RECORDED INFORMATION START

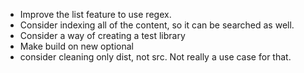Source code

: - Improve the list feature to use regex.
- Consider indexing all of the content, so it can be searched as well.
- Consider a way of creating a test library
- Make build on new optional
- consider cleaning only dist, not src. Not really a use case for that.

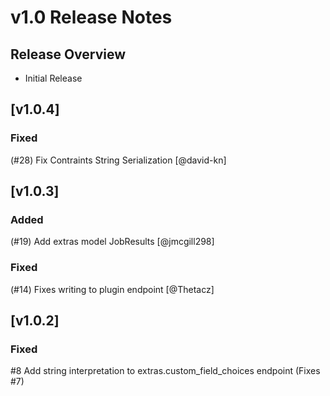 # v1.0 Release Notes

## Release Overview

* Initial Release

## [v1.0.4]

### Fixed

(#28) Fix Contraints String Serialization [@david-kn]

## [v1.0.3]

### Added

(#19) Add extras model JobResults [@jmcgill298]

### Fixed

(#14) Fixes writing to plugin endpoint [@Thetacz]

## [v1.0.2]

### Fixed

#8 Add string interpretation to extras.custom_field_choices endpoint (Fixes #7)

RECORDED INFORMATION END

EXERCISE DESCRIPTION: Find every line above where the word "endpoint" occurs, and copy that line.

SOLUTION TO THE EXERCISE:
(#14) Fixes writing to plugin endpoint [@Thetacz]
#8 Add string interpretation to extras.custom_field_choices endpoint (Fixes #7)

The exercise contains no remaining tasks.